Ali grinned. “You are a genius.” He spoke into the phone once again. “All right, Ameena. I’ll do it.”
“Come to the office in the morning. There’ll be a plane ticket waiting for you.”
“I’ll be there.” He didn’t realize, until he heard Ameena’s tones of command even while begging him for a favor, how much he’d missed being at the channel. It made him feel good to know that his absence had been felt, that Ameena wasn’t ready to reject him because of his true background.

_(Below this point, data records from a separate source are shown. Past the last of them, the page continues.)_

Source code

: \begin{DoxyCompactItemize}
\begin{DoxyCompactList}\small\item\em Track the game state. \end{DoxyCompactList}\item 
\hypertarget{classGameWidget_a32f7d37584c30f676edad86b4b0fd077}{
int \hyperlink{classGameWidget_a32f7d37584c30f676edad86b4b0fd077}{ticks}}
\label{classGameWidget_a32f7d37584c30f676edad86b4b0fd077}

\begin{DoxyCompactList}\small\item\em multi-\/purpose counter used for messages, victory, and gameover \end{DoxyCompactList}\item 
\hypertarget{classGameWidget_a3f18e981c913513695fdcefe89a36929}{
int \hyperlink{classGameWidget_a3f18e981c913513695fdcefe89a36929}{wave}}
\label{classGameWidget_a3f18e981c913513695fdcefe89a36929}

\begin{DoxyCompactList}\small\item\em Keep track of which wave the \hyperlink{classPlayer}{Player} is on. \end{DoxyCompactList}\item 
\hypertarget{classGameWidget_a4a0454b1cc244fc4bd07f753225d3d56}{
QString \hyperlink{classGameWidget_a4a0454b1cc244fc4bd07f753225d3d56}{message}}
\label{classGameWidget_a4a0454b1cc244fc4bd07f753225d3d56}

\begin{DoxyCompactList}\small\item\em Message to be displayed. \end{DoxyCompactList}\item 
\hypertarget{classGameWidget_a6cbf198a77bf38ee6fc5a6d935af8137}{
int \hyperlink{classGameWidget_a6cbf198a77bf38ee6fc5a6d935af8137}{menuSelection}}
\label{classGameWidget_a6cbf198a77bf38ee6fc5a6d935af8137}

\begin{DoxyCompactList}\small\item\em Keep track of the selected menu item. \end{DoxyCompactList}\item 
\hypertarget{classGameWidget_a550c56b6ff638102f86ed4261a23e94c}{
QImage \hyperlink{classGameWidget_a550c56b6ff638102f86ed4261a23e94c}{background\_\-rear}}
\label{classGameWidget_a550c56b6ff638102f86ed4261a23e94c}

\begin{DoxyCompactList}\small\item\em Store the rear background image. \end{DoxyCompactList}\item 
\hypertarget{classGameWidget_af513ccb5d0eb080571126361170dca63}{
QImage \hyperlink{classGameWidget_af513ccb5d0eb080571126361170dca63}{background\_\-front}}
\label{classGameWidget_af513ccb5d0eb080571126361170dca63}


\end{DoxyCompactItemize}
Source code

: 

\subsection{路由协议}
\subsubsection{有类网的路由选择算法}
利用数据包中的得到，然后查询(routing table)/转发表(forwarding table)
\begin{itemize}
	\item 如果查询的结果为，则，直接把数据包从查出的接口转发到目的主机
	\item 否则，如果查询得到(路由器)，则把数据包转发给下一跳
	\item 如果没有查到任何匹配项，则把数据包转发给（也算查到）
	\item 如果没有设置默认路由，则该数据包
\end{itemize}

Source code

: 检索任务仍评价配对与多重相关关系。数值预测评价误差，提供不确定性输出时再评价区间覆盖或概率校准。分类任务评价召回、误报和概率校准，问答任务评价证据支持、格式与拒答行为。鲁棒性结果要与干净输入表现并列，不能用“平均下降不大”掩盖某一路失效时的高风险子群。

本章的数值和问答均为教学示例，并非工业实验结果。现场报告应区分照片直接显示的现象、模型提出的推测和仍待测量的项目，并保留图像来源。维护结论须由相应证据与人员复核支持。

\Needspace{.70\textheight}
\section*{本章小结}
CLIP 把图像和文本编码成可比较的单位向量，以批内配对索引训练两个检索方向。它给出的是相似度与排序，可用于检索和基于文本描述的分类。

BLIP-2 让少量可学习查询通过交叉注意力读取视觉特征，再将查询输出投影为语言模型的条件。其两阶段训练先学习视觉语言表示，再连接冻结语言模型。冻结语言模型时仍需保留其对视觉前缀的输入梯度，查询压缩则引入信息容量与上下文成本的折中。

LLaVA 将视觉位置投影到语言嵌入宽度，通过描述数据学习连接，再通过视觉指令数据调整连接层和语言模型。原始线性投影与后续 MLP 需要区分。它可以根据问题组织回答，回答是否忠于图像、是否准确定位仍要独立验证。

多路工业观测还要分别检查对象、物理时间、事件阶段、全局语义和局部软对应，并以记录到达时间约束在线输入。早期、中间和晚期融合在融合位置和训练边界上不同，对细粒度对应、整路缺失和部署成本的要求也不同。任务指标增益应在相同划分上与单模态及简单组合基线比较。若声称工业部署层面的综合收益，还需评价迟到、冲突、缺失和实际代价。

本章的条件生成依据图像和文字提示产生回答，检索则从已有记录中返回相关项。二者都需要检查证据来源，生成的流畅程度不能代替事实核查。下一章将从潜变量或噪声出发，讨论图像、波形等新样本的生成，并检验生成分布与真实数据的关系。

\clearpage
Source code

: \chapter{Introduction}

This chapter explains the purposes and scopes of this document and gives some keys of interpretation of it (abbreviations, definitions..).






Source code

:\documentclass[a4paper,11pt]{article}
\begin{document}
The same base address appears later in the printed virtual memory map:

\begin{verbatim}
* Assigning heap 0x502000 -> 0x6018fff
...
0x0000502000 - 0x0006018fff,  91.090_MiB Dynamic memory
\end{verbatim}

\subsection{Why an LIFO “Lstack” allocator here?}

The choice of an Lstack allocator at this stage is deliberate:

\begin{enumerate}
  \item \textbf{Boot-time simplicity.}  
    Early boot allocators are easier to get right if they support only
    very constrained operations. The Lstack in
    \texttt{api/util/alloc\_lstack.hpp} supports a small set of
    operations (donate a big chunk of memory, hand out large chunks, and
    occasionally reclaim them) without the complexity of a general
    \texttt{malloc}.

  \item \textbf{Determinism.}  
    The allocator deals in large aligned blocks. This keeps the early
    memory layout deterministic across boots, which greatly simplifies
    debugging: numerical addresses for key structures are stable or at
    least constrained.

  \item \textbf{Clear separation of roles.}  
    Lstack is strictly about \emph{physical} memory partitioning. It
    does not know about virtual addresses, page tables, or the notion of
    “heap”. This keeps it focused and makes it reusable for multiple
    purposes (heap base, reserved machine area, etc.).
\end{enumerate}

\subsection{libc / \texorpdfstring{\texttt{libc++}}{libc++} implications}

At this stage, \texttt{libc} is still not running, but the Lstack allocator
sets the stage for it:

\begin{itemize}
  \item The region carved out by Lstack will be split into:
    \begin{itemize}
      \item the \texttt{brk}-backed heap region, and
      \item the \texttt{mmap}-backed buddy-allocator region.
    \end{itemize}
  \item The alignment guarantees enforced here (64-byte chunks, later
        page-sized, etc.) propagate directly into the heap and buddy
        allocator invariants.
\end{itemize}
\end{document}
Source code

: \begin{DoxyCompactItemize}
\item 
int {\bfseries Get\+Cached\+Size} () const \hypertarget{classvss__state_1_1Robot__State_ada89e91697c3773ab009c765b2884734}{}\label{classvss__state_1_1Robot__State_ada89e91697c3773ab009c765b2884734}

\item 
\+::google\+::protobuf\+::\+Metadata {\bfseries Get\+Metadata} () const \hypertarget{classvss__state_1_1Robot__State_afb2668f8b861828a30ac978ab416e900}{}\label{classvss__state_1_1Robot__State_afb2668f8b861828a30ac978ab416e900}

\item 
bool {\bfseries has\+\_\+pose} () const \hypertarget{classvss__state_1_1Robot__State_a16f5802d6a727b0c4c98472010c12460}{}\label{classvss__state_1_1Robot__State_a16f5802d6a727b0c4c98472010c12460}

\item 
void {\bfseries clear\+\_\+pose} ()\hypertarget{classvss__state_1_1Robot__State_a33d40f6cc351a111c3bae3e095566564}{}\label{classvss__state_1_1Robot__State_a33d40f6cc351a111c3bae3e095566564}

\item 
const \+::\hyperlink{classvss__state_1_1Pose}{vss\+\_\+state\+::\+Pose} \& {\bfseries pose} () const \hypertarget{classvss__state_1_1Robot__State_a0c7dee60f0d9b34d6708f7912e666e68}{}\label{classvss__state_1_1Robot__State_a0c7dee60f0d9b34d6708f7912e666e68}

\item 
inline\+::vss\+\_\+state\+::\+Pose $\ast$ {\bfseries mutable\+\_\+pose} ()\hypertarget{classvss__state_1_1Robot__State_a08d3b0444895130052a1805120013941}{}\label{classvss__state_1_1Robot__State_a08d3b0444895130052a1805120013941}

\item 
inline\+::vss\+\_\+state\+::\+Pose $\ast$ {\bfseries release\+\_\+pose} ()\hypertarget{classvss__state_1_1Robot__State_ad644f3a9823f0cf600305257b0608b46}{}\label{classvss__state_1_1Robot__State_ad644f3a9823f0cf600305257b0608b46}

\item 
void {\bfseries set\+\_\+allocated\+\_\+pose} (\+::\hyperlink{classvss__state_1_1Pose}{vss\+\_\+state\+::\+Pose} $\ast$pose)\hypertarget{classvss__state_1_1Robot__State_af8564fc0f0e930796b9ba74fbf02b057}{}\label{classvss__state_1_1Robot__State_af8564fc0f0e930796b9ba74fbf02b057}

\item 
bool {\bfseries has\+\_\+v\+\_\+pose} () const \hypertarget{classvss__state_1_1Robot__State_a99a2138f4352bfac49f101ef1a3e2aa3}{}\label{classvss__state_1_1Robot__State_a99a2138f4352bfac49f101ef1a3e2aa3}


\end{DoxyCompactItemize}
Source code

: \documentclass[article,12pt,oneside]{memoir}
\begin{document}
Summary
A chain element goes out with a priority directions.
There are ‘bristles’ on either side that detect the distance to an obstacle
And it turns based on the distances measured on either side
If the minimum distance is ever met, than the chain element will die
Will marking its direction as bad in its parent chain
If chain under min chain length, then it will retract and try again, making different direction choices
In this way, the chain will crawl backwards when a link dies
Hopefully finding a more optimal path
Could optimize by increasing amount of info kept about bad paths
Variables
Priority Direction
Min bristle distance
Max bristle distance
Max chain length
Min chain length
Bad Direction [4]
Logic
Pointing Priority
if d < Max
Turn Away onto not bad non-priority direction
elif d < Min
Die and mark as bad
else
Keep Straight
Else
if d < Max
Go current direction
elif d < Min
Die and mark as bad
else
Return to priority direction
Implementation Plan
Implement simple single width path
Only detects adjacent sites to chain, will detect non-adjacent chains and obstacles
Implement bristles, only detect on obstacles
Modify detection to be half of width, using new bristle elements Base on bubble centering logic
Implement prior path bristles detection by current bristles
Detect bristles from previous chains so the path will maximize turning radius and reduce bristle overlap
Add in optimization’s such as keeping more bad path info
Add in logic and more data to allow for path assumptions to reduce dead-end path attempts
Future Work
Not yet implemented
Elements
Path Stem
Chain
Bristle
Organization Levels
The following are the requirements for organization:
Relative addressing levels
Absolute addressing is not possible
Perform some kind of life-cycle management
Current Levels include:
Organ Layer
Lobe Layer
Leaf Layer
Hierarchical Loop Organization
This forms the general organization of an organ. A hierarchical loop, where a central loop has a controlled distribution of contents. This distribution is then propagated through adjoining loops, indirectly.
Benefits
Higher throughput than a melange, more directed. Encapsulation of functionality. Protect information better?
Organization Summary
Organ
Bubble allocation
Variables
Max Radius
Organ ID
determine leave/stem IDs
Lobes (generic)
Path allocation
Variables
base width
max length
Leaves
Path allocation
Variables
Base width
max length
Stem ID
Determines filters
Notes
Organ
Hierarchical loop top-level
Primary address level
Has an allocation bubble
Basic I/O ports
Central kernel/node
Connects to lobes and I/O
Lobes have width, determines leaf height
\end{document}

He shut the phone and put it in his pocket. Then he took Sunita’s hand again. This time, he wanted to talk to her until the sky turned the color of crushed dark velvet and the stars came out, first the North Star and then the other constellations, winking out their silvery Morse code above the heads of the Sindhi fishermen in their boats on the Arabian Sea. He wanted to be with her until the moon followed the path of the sun toward the flat line of the ocean, and the sun rose up again in the east, bringing the new day, and with it, a new start for both of them, with no more interruptions.
Signs
RAWALPINDI, 2007
When the world was still to be born
When Adam was still to receive his form
Then my relationship began
When I heard the Lord’s voice
A voice sweet and clear
I said “yes” with all my heart
And formed a bond with the land I love
Rawalpindi had always made her nervous. In this garrison town lived the army in their fortified barracks; GHQ was not half an hour from where she was right now, in her Islamabad home. She had spent months in detention here, waiting for her father to die. He had been hanged in the Rawalpindi Central Jail on April 4, 1979, a date emblazoned in her mind, always taking precedence over the birthdays of her children, the anniversary of her sister’s marriage, her own anniversary. Not a single happy day could pass without her thinking of him, weakened and ill, dying a martyr’s death when he should have been living a king’s life.